## Work request
Each line from the one containing "2001-07-08 全国供销合作总社党组　构筑合作经济新模式" to the end of the records below should be restated word for word; please leave out all other lines.

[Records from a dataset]
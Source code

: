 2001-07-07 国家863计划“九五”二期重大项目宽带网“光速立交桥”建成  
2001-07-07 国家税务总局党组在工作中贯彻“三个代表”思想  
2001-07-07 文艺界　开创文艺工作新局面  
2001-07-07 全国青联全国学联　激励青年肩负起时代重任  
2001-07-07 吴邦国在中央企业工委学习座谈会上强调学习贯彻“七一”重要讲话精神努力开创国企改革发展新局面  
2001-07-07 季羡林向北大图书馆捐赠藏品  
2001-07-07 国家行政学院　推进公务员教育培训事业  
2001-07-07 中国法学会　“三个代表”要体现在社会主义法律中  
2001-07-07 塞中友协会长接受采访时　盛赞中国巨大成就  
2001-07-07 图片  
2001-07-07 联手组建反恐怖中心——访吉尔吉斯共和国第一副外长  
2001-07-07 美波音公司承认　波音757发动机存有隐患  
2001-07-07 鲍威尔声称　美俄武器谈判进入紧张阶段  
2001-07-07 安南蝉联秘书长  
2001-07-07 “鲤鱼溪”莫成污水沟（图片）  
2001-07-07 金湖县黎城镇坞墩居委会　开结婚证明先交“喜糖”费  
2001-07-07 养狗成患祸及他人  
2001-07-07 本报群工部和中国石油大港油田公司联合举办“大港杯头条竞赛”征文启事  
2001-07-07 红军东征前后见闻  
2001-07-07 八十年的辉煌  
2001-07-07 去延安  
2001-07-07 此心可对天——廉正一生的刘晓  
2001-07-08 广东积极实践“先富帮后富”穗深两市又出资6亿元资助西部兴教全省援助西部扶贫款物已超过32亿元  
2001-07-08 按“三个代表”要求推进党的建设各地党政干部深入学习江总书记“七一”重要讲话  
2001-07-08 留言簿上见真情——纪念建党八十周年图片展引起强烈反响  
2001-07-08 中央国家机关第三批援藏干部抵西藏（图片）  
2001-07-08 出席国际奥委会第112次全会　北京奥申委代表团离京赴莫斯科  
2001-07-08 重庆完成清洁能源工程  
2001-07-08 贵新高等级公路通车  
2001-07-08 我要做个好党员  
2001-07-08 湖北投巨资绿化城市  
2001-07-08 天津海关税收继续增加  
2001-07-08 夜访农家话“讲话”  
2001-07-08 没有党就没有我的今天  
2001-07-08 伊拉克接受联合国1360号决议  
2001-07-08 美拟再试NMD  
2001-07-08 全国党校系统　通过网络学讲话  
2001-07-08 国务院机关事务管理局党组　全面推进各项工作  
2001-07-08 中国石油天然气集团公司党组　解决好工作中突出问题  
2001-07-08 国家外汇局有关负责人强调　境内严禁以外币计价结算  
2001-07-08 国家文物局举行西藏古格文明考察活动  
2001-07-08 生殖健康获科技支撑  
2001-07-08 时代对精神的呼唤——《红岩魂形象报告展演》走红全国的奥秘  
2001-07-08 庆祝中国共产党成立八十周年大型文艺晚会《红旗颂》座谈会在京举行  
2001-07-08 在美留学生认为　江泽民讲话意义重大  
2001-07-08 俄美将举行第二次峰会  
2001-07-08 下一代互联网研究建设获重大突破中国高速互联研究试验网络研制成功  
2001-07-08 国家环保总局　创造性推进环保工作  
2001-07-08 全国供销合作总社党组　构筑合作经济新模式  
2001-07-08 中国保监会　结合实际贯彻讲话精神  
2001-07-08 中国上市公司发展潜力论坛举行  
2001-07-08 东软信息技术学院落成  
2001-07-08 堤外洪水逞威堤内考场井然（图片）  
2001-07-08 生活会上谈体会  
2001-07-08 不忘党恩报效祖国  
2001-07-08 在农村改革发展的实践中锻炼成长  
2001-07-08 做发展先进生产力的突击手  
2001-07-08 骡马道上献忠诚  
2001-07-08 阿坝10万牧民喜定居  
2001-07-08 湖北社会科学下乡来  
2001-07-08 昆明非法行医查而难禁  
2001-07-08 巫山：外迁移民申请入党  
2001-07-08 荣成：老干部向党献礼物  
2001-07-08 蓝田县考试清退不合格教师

## Answer below
2001-07-08 全国供销合作总社党组　构筑合作经济新模式  
2001-07-08 中国保监会　结合实际贯彻讲话精神  
2001-07-08 中国上市公司发展潜力论坛举行  
2001-07-08 东软信息技术学院落成  
2001-07-08 堤外洪水逞威堤内考场井然（图片）  
2001-07-08 生活会上谈体会  
2001-07-08 不忘党恩报效祖国  
2001-07-08 在农村改革发展的实践中锻炼成长  
2001-07-08 做发展先进生产力的突击手  
2001-07-08 骡马道上献忠诚  
2001-07-08 阿坝10万牧民喜定居  
2001-07-08 湖北社会科学下乡来  
2001-07-08 昆明非法行医查而难禁  
2001-07-08 巫山：外迁移民申请入党  
2001-07-08 荣成：老干部向党献礼物  
2001-07-08 蓝田县考试清退不合格教师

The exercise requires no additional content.